Note that I didn't say what my opinion was. I was trying to interpret what the market is telling us is priced into the various securities.



To: EricRR who wrote (108920)8/29/2000 3:10:08 PM
From: THE WATSONYOUTH  Respond to of 186894
 
But to service the expected growth of the many small tasks, it's cheaper to deploy many single CPU systems rather than a few monster systems.

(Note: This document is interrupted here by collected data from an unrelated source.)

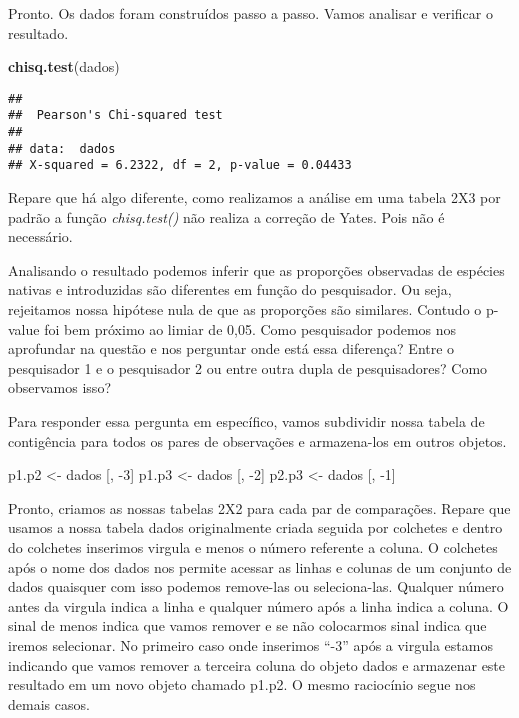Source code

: \documentclass[]{book}
\newenvironment{Shaded}{\begin{snugshade}}{\end{snugshade}}
\newcommand{\DecValTok}[1]{\textcolor[rgb]{0.00,0.00,0.81}{#1}}
\newcommand{\KeywordTok}[1]{\textcolor[rgb]{0.13,0.29,0.53}{\textbf{#1}}}
\newcommand{\NormalTok}[1]{#1}
\newcommand{\StringTok}[1]{\textcolor[rgb]{0.31,0.60,0.02}{#1}}
\begin{document}
Pronto. Os dados foram construídos passo a passo. Vamos analisar e verificar o resultado.

\begin{Shaded}
\begin{Highlighting}[]
\KeywordTok{chisq.test}\NormalTok{(dados)}
\end{Highlighting}
\end{Shaded}

\begin{verbatim}
## 
##  Pearson's Chi-squared test
## 
## data:  dados
## X-squared = 6.2322, df = 2, p-value = 0.04433
\end{verbatim}

Repare que há algo diferente, como realizamos a análise em uma tabela 2X3 por padrão a função \emph{chisq.test()} não realiza a correção de Yates. Pois não é necessário.

Analisando o resultado podemos inferir que as proporções observadas de espécies nativas e introduzidas são diferentes em função do pesquisador. Ou seja, rejeitamos nossa hipótese nula de que as proporções são similares. Contudo o p-value foi bem próximo ao limiar de 0,05. Como pesquisador podemos nos aprofundar na questão e nos perguntar onde está essa diferença? Entre o pesquisador 1 e o pesquisador 2 ou entre outra dupla de pesquisadores? Como observamos isso?

Para responder essa pergunta em específico, vamos subdividir nossa tabela de contigência para todos os pares de observações e armazena-los em outros objetos.

\begin{Shaded}
\begin{Highlighting}[]
\NormalTok{p1.p2 <-}\StringTok{ }\NormalTok{dados [, }\DecValTok{-3}\NormalTok{]}
\NormalTok{p1.p3 <-}\StringTok{ }\NormalTok{dados [, }\DecValTok{-2}\NormalTok{]}
\NormalTok{p2.p3 <-}\StringTok{ }\NormalTok{dados [, }\DecValTok{-1}\NormalTok{]}
\end{Highlighting}
\end{Shaded}

Pronto, criamos as nossas tabelas 2X2 para cada par de comparações. Repare que usamos a nossa tabela dados originalmente criada seguida por colchetes e dentro do colchetes inserimos virgula e menos o número referente a coluna. O colchetes após o nome dos dados nos permite acessar as linhas e colunas de um conjunto de dados quaisquer com isso podemos remove-las ou seleciona-las. Qualquer número antes da virgula indica a linha e qualquer número após a linha indica a coluna. O sinal de menos indica que vamos remover e se não colocarmos sinal indica que iremos selecionar. No primeiro caso onde inserimos ``-3'' após a virgula estamos indicando que vamos remover a terceira coluna do objeto dados e armazenar este resultado em um novo objeto chamado p1.p2. O mesmo raciocínio segue nos demais casos.
\end{document}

Are you sure?? A very thought provoking article, the thesis of which forms the basis for IBM's Linux on VM effort.
Comments??

linuxplanet.com

THE WATSONYOUTH



To: EricRR who wrote (108920)8/29/2000 4:22:16 PM
From: Tenchusatsu  Read Replies (1) | Respond to of 186894
 
Eric, <What I specifically mean is that instead of needing one large server with many cpu's, in the future there will be many small servers, each with perhaps only one CPU, organised together over a network.>

Kind of on a tangent here, but I was talking with one of my coworkers who told me that the future will be peer-to-peer networking, a la Napster but in a more general sense. Because of this, he argues, the need for general-purpose servers will decrease, and people's own desktop machines become the "servers" in a P2P world.

Of course, I disagreed, saying there will always be a need for large centralized servers or server clusters, especially in the back-end (where Sun is and where Itanium wants to be). But I wonder whether you would agree with my coworker regarding the peer-to-peer concept.